Auch mit einer gehörigen Prise Humor gewürzt ist die Beschreibung des „zweiten Lebens“ der Autorin, die, in zweiter Ehe mit einem Archäologen, in Fachkreisen durchaus Anerkennung erhielt. Als Ausschnitt aus „Erinnerungen an glückliche Tage“ werden amüsant die Reisevorbereitungen geschildert: „Um halb fünf stürzt er [Ehemann Max] mit der hoffnungsvollen Frage in mein Zimmer: ‚Hast du bei dir noch Platz?‘ Lange Erfahrung hätte mich lehren sollen, bestimmt abzulehnen, doch ich zögere, und schon ereilt mich mein Schicksal.
‚Wenn du vielleicht ein oder zwei Kleinigkeiten…?‘
‚Etwa Bücher?‘
Max sieht leicht überrascht drein. ‚Aber natürlich sind es Bücher, was sonst?‘

‚Der Koffer ist ja noch immer nicht voll‘, sagt Max mit unverwüstlicher Zuversicht.

‚Was ist das?‘
„Ein Kleid‘, sage ich.
‚Sehr interessant‘, erwidert Max, ‚mit diesen Fruchtbarkeitssymbolen auf dem Vorderteil.‘
Zu den schwerwiegenden Unannehmlichkeiten, welche die Ehefrau eines Archäologen zu ertragen hat, gehören die fachkundigen Kenntnisse ihres Mannes, woher sich dieses oder jenes völlig harmlose Muster ableitet.

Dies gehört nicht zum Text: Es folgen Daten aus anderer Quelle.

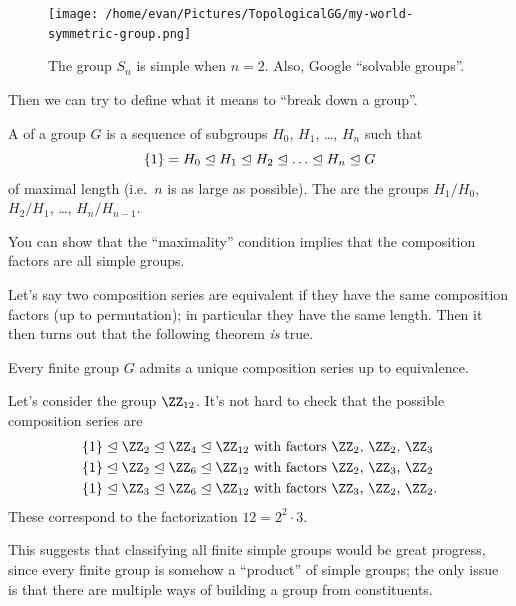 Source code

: \begin{figure}[ht]
	\centering
	\texttt{[image: /home/evan/Pictures/TopologicalGG/my-world-symmetric-group.png]}
	\caption{The group $S_n$ is simple when $n=2$. Also, Google ``solvable groups''.}
\end{figure}


Then we can try to define what it means to ``break down a group''.
\begin{definition}
	A  of a group $G$ is a sequence of subgroups
	$H_0$, $H_1$, \dots, $H_n$ such that
	\[ \{1\} = H_0 \normalin H_1 \normalin H_2 \normalin \dots \normalin H_n
		\normalin G \]
	of maximal length (i.e.\ $n$ is as large as possible).
	The  are the groups
	$H_1/H_0$, $H_2/H_1$, \dots, $H_n/H_{n-1}$.
\end{definition}
You can show that the ``maximality'' condition implies that the composition factors are all simple groups.

Let's say two composition series are equivalent if they have the same composition factors (up to permutation); in particular they have the same length.
Then it then turns out that the following theorem \emph{is} true.
\begin{theorem}
	Every finite group $G$ admits a unique composition series up to equivalence.
\end{theorem}

\begin{example}
	[Fundamental Theorem of Arithmetic when $n=12$]
	Let's consider the group $\Zc{12}$.
	It's not hard to check that the possible composition series are
	\begin{align*}
		\{1\} \normalin \Zc2 \normalin \Zc4 \normalin \Zc{12}
		& \text{ with factors $\Zc2$, $\Zc2$, $\Zc3$} \\
		\{1\} \normalin \Zc2 \normalin \Zc6 \normalin \Zc{12}
		& \text{ with factors $\Zc2$, $\Zc3$, $\Zc2$} \\
		\{1\} \normalin \Zc3 \normalin \Zc6 \normalin \Zc{12}
		& \text{ with factors $\Zc3$, $\Zc2$, $\Zc2$}.
	\end{align*}
	These correspond to the factorization $12 = 2^2 \cdot 3$.
\end{example}

This suggests that classifying all finite simple groups would be great progress, since every finite group is somehow a ``product'' of simple groups;
the only issue is that there are multiple ways of building a group from constituents.

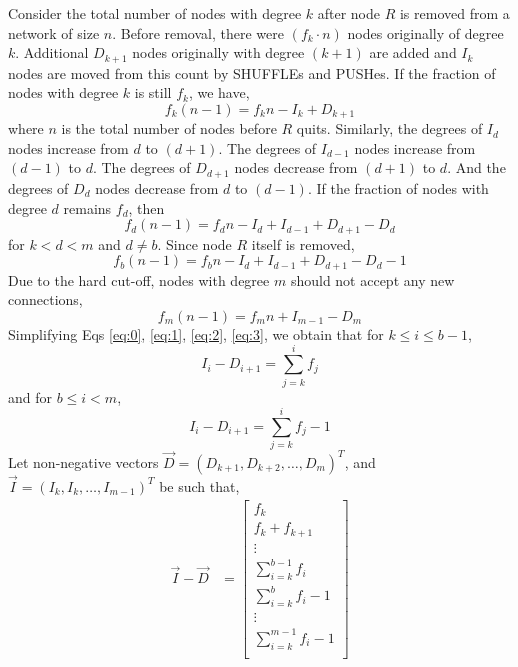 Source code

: Consider the total number of nodes with degree $k$ after node $R$ is removed from a network of size $n$. Before removal, there were $(f_k \cdot n)$ nodes originally of degree $k$. Additional $D_{k+1}$ nodes originally with degree $(k+1)$ are added and $I_{k}$ nodes are moved from this count by SHUFFLEs and PUSHes. If the fraction of nodes with degree $k$ is still $f_k$, we have,
\begin{equation} \label{eq:0}
f_k (n-1) = f_k n - I_k + D_{k+1} 
\end{equation}
where $n$ is the total number of nodes before $R$ quits. Similarly, the degrees of $I_{d}$ nodes increase from $d$ to $(d+1)$. The degrees of $I_{d-1}$ nodes increase from $(d-1)$ to $d$. The degrees of $D_{d+1}$ nodes decrease from $(d+1)$ to $d$. And the degrees of $D_d$ nodes decrease from $d$ to $(d-1)$. If the fraction of nodes with degree $d$ remains $f_d$, then
\begin{equation} \label{eq:1}
 f_d (n-1) = f_d n - I_d + I_{d-1} + D_{d+1} - D_d 
\end{equation}
for $k < d < m$ and $d \neq b$. Since node $R$ itself is removed,
\begin{equation} \label{eq:2}
f_b (n-1) = f_b n - I_d + I_{d-1} + D_{d+1} - D_d - 1 
\end{equation}
Due to the hard cut-off, nodes with degree $m$ should not accept any new connections,
\begin{equation} \label{eq:3}
f_m (n-1) = f_m n + I_{m-1} - D_m 
\end{equation}
Simplifying Eqs \ref{eq:0}, \ref{eq:1}, \ref{eq:2}, \ref{eq:3}, we obtain that for $k \leq i \leq b-1$,
\begin{equation} \label{eq:12}
I_{i} - D_{i+1} = \sum_{j=k}^{i} f_j
\end{equation}
and for $  b \leq i < m$,
\begin{equation} \label{eq:13}
I_{i} - D_{i+1} = \sum_{j=k}^{i} f_j - 1
\end{equation}
Let non-negative vectors $\vec{D} = (D_{k+1}, D_{k+2}, \ldots, D_{m})^T$, and $\vec{I} = (I_{k}, I_{k}, \ldots, I_{m-1})^T$ be such that,
\begin{align} \label{eq:vec}
    \vec{I} - \vec{D} &= \begin{bmatrix}
           f_k \\
           f_k+f_{k+1} \\
           \vdots \\
           \sum_{i=k}^{b-1} f_i \\
           \sum_{i=k}^{b} f_i - 1 \\
           \vdots \\
           \sum_{i=k}^{m-1} f_i - 1 \\
         \end{bmatrix}
\end{align}

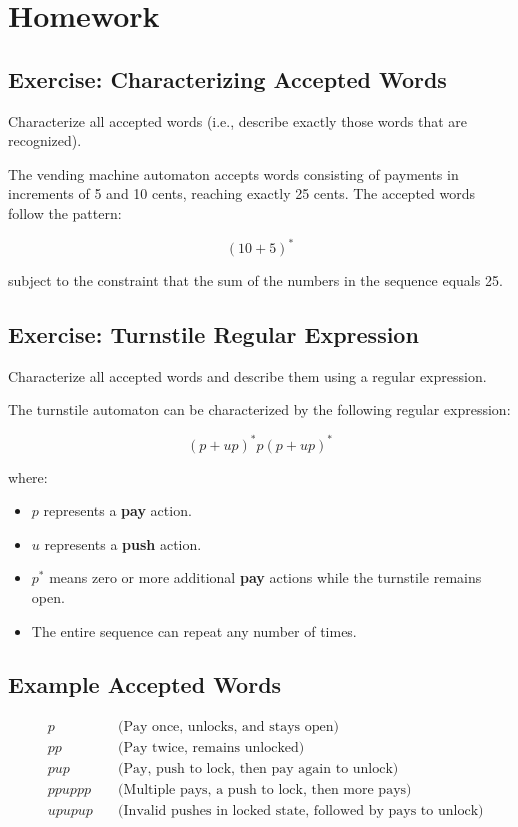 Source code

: \documentclass{article}
\begin{document}
\newpage

\section{Homework}

\subsection{Exercise: Characterizing Accepted Words}

Characterize all accepted words (i.e., describe exactly those words that are recognized).

The vending machine automaton accepts words consisting of payments in increments of 5 and 10 cents, reaching exactly 25 cents. The accepted words follow the pattern:

\[
(10 + 5)^* 
\]

subject to the constraint that the sum of the numbers in the sequence equals 25. 

\subsection{Exercise: Turnstile Regular Expression}

Characterize all accepted words and describe them using a regular expression.

The turnstile automaton can be characterized by the following regular expression:

\[
(p + u p)^* p (p + u p)^*
\]

where:
\begin{itemize}
    \item \( p \) represents a \textbf{pay} action.
    \item \( u \) represents a \textbf{push} action.
    \item \( p^* \) means zero or more additional \textbf{pay} actions while the turnstile remains open.
    \item The entire sequence can repeat any number of times.
\end{itemize}

\subsection*{Example Accepted Words}
\begin{align*}
    & p &\quad \text{(Pay once, unlocks, and stays open)} \\
    & p p &\quad \text{(Pay twice, remains unlocked)} \\
    & p u p &\quad \text{(Pay, push to lock, then pay again to unlock)} \\
    & p p u p p p &\quad \text{(Multiple pays, a push to lock, then more pays)} \\
    & u p u p u p &\quad \text{(Invalid pushes in locked state, followed by pays to unlock)}
\end{align*}
\end{document}
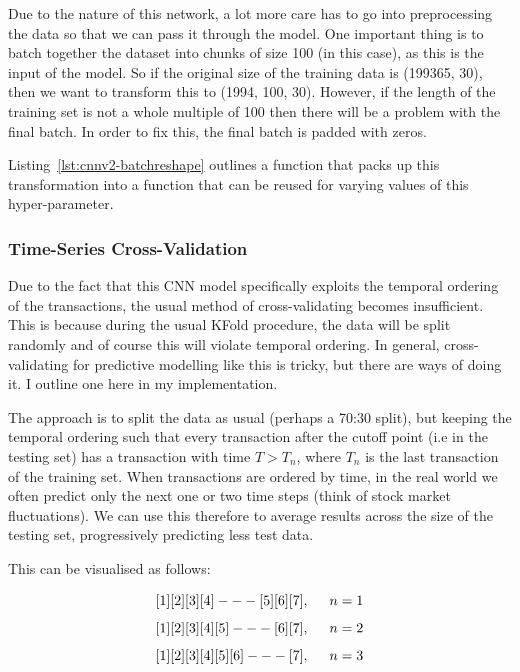 \documentclass[12pt,a4paper,twoside]{report}
\begin{document}
Due to the nature of this network, a lot more care has to go into preprocessing the data so that we can pass it through the model. One important thing is to batch together the dataset into chunks of size 100 (in this case), as this is the input of the model. So if the original size of the training data is (199365, 30), then we want to transform this to (1994, 100, 30). However, if the length of the training set is not a whole multiple of 100 then there will be a problem with the final batch. In order to fix this, the final batch is padded with zeros. 

Listing~\ref{lst:cnnv2-batchreshape} outlines a function that packs up this transformation into a function that can be reused for varying values of this hyper-parameter.



\subsubsection{Time-Series Cross-Validation}

Due to the fact that this CNN model specifically exploits the temporal ordering of the transactions, the usual method of cross-validating becomes insufficient. This is because during the usual KFold procedure, the data will be split randomly and of course this will violate temporal ordering. In general, cross-validating for predictive modelling like this is tricky, but there are ways of doing it. I outline one here in my implementation. 

The approach is to split the data as usual (perhaps a 70:30 split), but keeping the temporal ordering such that every transaction after the cutoff point (i.e in the testing set) has a transaction with time $T > T_{n} $, where $T_{n}$ is the last transaction of the training set. When transactions are ordered by time, in the real world we often predict only the next one or two time steps (think of stock market fluctuations). We can use this therefore to average results across the size of the testing set, progressively predicting less test data. 

This can be visualised as follows:

$$ [1] [2] [3] [4]  --- [5] [6] [7] , \hspace{5mm}  n=1$$
$$ [1] [2] [3] [4] [5] --- [6] [7] ,\hspace{5mm}  n=2$$
$$ [1] [2] [3] [4] [5] [6] --- [7] ,\hspace{5mm}  n=3$$
\end{document}
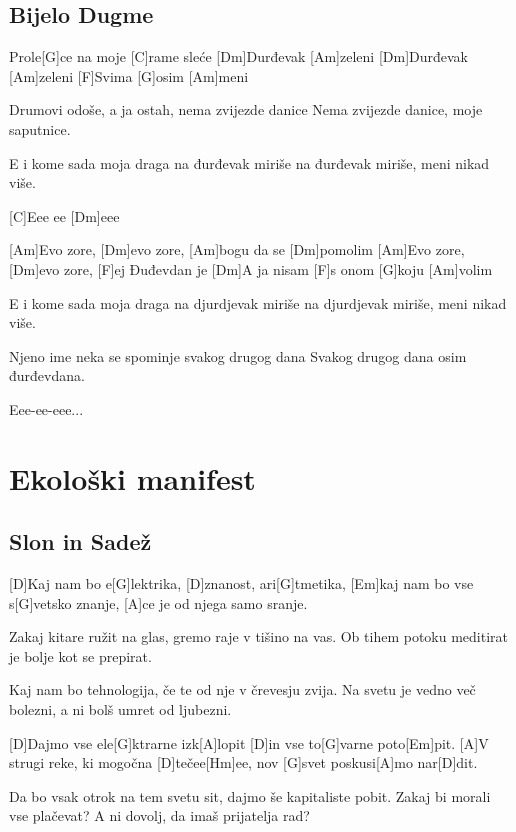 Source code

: \documentclass[a4paper,12pt]{article}
\begin{document}
\begin{multicols}{2}
\subsection*{Bijelo Dugme}
\begin{guitar}
[Am]Prole[G]ce na moje [C]rame sleće 
[Dm]Durđevak [Am]zeleni 
[Dm]Durđevak [Am]zeleni
[F]Svima [G]osim [Am]meni


Drumovi odoše, a ja ostah, 
nema zvijezde danice
Nema zvijezde danice, 
moje saputnice.


E i kome sada moja draga 
na đurđevak miriše
na đurđevak miriše, 
meni nikad više.


[C]Eee ee [Dm]eee 

[Am]Evo zore, [Dm]evo zore, [Am]bogu da se [Dm]pomolim 
[Am]Evo zore, [Dm]evo zore, [F]ej Đuđevdan je 
[Dm]A ja nisam [F]s onom [G]koju [Am]volim   


E i kome sada moja draga 
na djurdjevak miriše
na djurdjevak miriše, 
meni nikad više.


Njeno ime neka se spominje 
svakog drugog dana
Svakog drugog dana 
osim đurđevdana.

         
Eee-ee-eee...

\end{guitar}
\section{Ekološki manifest}
\subsection*{Slon in Sadež}
\begin{guitar}
[D G D G Em G A] 


[D]Kaj nam bo e[G]lektrika, 
[D]znanost, ari[G]tmetika, 
[Em]kaj nam bo vse s[G]vetsko znanje, 
[A]ce je od njega samo sranje. 


Zakaj kitare ružit na glas, 
gremo raje v tišino na vas. 
Ob tihem potoku meditirat 
je bolje kot se prepirat. 
   
   
Kaj nam bo tehnologija,      
če te od nje v črevesju zvija. 
Na svetu je vedno več bolezni, 
a ni bolš umret od ljubezni. 


[D]Dajmo vse ele[G]ktrarne izk[A]lopit 
[D]in vse to[G]varne poto[Em]pit. 
[A]V strugi reke, ki mogočna [D]tečee[Hm]ee, 
nov [G]svet poskusi[A]mo nar[D]dit. 


Da bo vsak otrok na tem svetu sit, 
dajmo še kapitaliste pobit. 
Zakaj bi morali vse plačevat?
A ni dovolj, da imaš prijatelja rad?  



\end{guitar}
\end{multicols}
\end{document}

Um neun Uhr morgens werde ich gerufen, um mich als Schwergewicht auf Maxens überquellende Koffer zu setzen.
‚Wenn du sie nicht zubringst‘, sagt Max wenig ritterlich, ‚schafft es niemand.‘ “ S. 105ff

Echte Fans werden wohl nach jedem Schnipsel zur Autorin greifen – für „Einsteiger“ eignet sich das Buch zum Überblick. Wer vielleicht rund 15 Bücher kennt, für den dürfte das Lesebuch eher langweilig und unnütz sein. Ich bedauere sehr die fehlenden Quellennachweise zu den Fotos, Verfilmung, Jahr, gezeigte Schauspieler, Rolle aus dem Buch, die diese spielen.